Following the Friday’s game in New York, the Comnecticut Sun, who broke a three-game losing streak with a win in Indiana on Wednesday, play Seattle at the casino on Sunday. The Storm are without both Lauren Jackson and Sue Bird for the season.
The Sun, Storm, Fever and San Antonio Silver Stars (without stars Becky Hammon and Sophia Young) are four teams dealing with the serious fallout from the WNBA’s dubious decision to cut the roster size to 11 players before the 2009 season.
What’s worse, that move was accompanied with a directive preventing teams from replacing long-term injuries until it reaches the “emergency” state of eight active.

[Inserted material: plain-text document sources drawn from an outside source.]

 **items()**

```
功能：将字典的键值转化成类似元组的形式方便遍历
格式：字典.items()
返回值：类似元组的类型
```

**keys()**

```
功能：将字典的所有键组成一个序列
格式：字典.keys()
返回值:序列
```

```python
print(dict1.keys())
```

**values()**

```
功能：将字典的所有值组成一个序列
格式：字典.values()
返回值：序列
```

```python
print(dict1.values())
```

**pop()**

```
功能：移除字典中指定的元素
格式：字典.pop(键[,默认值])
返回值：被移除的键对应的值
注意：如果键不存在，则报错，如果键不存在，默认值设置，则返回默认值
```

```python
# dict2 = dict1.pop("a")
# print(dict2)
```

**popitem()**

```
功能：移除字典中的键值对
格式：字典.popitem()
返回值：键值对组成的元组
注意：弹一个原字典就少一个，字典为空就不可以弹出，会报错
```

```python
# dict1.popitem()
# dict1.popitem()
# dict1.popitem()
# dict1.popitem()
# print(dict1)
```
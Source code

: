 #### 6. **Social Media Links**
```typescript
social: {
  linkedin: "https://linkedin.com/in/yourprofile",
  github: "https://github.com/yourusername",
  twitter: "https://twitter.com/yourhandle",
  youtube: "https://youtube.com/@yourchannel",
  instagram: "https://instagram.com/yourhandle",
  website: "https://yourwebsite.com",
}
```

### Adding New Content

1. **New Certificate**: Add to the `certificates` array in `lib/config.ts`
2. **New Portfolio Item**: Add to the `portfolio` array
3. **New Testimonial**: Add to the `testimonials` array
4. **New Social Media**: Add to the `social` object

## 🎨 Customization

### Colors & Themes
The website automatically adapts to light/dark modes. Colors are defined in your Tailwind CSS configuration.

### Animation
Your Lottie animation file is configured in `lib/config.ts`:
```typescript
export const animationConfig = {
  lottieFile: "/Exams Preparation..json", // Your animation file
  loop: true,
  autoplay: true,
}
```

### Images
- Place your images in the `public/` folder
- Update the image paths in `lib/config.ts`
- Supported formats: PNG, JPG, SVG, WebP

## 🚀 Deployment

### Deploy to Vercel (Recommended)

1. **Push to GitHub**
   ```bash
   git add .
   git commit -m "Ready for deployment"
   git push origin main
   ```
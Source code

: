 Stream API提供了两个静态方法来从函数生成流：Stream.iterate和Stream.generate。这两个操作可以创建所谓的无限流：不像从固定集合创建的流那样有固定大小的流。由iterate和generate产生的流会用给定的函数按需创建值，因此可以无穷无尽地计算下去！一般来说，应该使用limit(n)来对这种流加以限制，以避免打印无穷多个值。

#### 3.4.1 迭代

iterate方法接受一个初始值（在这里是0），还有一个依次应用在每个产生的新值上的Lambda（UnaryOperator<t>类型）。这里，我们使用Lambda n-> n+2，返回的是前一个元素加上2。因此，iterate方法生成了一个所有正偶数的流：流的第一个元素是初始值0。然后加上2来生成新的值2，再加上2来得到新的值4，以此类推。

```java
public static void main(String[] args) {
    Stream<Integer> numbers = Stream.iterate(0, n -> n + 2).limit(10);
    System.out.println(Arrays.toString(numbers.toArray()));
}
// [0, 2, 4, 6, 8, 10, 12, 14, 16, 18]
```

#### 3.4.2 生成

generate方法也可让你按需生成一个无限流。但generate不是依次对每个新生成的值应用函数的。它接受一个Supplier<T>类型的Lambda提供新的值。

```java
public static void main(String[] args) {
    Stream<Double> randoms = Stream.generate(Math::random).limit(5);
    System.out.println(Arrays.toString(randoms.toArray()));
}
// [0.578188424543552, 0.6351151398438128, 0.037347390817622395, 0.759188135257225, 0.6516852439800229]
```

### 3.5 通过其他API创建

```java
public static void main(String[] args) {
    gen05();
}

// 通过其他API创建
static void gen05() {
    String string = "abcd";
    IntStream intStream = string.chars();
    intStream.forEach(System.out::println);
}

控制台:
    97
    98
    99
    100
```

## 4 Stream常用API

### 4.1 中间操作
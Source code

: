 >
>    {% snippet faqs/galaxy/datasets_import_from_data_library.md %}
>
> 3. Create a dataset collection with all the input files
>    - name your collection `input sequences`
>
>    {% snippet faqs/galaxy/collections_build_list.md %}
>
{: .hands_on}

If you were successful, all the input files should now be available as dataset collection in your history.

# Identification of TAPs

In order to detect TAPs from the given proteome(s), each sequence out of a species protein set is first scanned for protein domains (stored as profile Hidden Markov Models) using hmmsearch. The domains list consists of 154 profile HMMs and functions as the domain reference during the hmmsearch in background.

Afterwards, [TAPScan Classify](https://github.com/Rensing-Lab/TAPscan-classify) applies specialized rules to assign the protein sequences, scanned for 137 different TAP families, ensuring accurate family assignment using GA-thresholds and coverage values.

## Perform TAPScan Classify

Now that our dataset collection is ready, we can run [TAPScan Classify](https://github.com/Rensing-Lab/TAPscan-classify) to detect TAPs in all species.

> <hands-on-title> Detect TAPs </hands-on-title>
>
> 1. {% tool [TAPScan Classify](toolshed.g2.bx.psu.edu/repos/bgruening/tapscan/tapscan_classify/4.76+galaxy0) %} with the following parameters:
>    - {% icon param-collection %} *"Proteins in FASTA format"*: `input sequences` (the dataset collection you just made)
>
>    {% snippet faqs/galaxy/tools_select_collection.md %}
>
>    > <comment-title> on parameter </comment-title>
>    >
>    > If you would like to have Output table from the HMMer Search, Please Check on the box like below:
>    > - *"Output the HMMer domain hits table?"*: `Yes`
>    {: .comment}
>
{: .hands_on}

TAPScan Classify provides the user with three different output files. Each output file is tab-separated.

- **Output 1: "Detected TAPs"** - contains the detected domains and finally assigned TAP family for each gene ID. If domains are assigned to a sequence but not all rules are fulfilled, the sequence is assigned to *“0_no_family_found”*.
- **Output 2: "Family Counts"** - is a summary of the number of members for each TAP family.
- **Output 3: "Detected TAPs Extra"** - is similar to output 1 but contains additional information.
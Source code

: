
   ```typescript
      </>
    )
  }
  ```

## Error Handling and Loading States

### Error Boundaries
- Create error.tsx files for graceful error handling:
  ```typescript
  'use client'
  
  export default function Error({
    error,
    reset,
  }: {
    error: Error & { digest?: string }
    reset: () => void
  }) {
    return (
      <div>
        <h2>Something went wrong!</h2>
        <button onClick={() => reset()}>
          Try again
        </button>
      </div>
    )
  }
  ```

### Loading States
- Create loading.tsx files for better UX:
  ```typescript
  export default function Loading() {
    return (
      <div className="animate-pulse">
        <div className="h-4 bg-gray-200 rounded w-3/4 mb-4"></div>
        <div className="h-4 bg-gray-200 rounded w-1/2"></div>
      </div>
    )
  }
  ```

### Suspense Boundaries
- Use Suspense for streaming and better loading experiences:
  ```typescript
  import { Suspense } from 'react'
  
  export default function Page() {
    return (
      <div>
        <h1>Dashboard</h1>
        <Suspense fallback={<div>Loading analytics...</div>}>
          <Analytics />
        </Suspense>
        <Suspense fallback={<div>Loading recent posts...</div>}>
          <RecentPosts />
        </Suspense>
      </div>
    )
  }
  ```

For example, if the Sun wanted to add players to replace either Montgomery or White, or both, for the three weeks they are expected to miss, the team would have been forced to either cut them – or someone else – in order do so.
Not willing to do so, the Sun had to play Washington with only eight players. After that game, they made two moves, signing veteran Izzy Marques-Castro and rookie Sydney Carter and releasing Natasha Lacy.
That gave the Sun 10 players for Wednesday’s game. But when Montgomery and White return, someone will have to go – likely Carter, signed as an emergency fill-in to help supplement practices.
The Fever (1-4) have been short-handed because of their injuries and now are in danger of falling far behind in a competitive division.
“That’s why an 11?player roster, and players 9, 10, and 11 are so important, because they are going to determine some playoff positioning early in the season,” Rebecca Lobo said. “But Lin Dunn is one of the best coaches in the league, and they’ve got that experience of winning it all last year. So they just have to weather the storm for the first month of the season.”
During Wednesday’s telecast on ESPN2, analyst Carolyn Peck, a former WNBA coach, called for the league to reconsider its stance and restore roster sizes to 13. Donovan, who won a league championship with Seattle in 2004 and Olympic gold in 2008, agrees.
“I have been out of the league for three years [coaching Seton Hall], so I haven’t been a part of the discussion revolving this issue,” Donovan said. “But it is certainly stressful to know that you are two injuries away from not being able to practice with a full team, unless you are fortunate [as the Sun are] to bring some [male] practice players in.
“There are too many teams in the league faced with this. And New York just lost Essence Carson [ACL] for the season. It’s a difficult situation.”
It’s also one compounded by the wealth of talent turned annually turned away by the league because of roster constraints.
“We we had 13-man rosters, we all would be strong [talented] 1 thru 13,” Donovan said. “We had to cut Lacy and she’s a good guard. She can play in this league. A change would keep you from declaring hardship when you lose players and keeps you competitive [while you are recovering].”
Adding to the problem is the growing number of WNBA players deciding not to play in the summer at all, either to rest injuries [like the Sun’s Ashja Jones] or to spend time with national teams overseas [such as Sun fringe roster prospects Sandrine Gruda and Alba Torrens).
“We have to look at the big picture and think about providing some sort of counter-balance,” Donovan added.